Including a compelling photo on your petition is a great way to inspire people to take action. Whether it’s a beautiful ecosystem you’re working to protect, a Republican politician you’re working to stop or something else entirely, incorporating powerful imagery is a key component of a great petition.

Our recommendations for images for your petitions are to avoid overlaying graphics and text, to use images with people, and to crop in on human faces whenever possible.

Flickr is one of our favorite options for great, free-to-use photos without copyright protections.

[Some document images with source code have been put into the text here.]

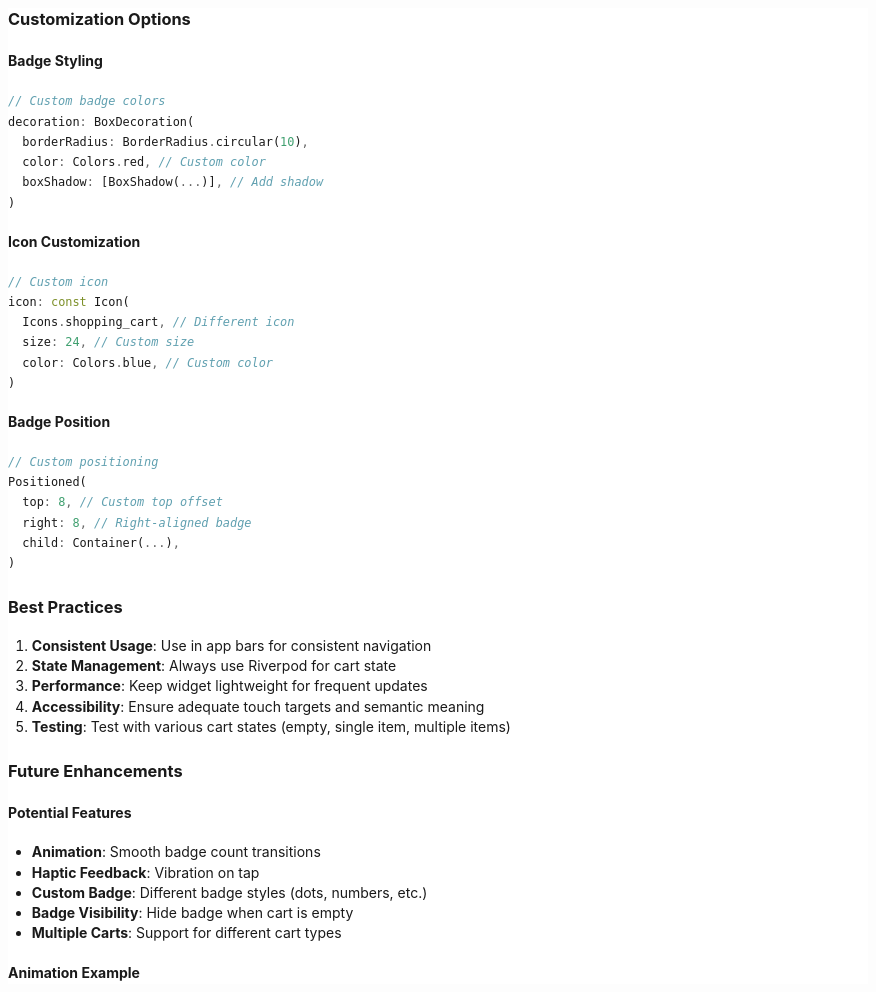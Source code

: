 ### Customization Options

#### Badge Styling

```dart
// Custom badge colors
decoration: BoxDecoration(
  borderRadius: BorderRadius.circular(10),
  color: Colors.red, // Custom color
  boxShadow: [BoxShadow(...)], // Add shadow
)
```

#### Icon Customization

```dart
// Custom icon
icon: const Icon(
  Icons.shopping_cart, // Different icon
  size: 24, // Custom size
  color: Colors.blue, // Custom color
)
```

#### Badge Position

```dart
// Custom positioning
Positioned(
  top: 8, // Custom top offset
  right: 8, // Right-aligned badge
  child: Container(...),
)
```

### Best Practices

1. **Consistent Usage**: Use in app bars for consistent navigation
2. **State Management**: Always use Riverpod for cart state
3. **Performance**: Keep widget lightweight for frequent updates
4. **Accessibility**: Ensure adequate touch targets and semantic meaning
5. **Testing**: Test with various cart states (empty, single item, multiple items)

### Future Enhancements

#### Potential Features

- **Animation**: Smooth badge count transitions
- **Haptic Feedback**: Vibration on tap
- **Custom Badge**: Different badge styles (dots, numbers, etc.)
- **Badge Visibility**: Hide badge when cart is empty
- **Multiple Carts**: Support for different cart types

#### Animation Example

  1. Visit and type a search term related to your petition in the search field at the top of the page. For example, if your petition is targeting Congress, you could search for "capitol building." Or if your petition is about protecting grey wolves, you could search for "grey wolves."
  2. On the left side, click where it says "any license" and select "no known copyright restrictions." This step is absolutely vital, since it ensures that you’re able to use the images without limitations
  3. Scroll down and click on the image you’d like to use
  4. Click the down arrow on the bottom right to download the photo


OpenVerse is another great option for finding images for your Civic Shout petitions.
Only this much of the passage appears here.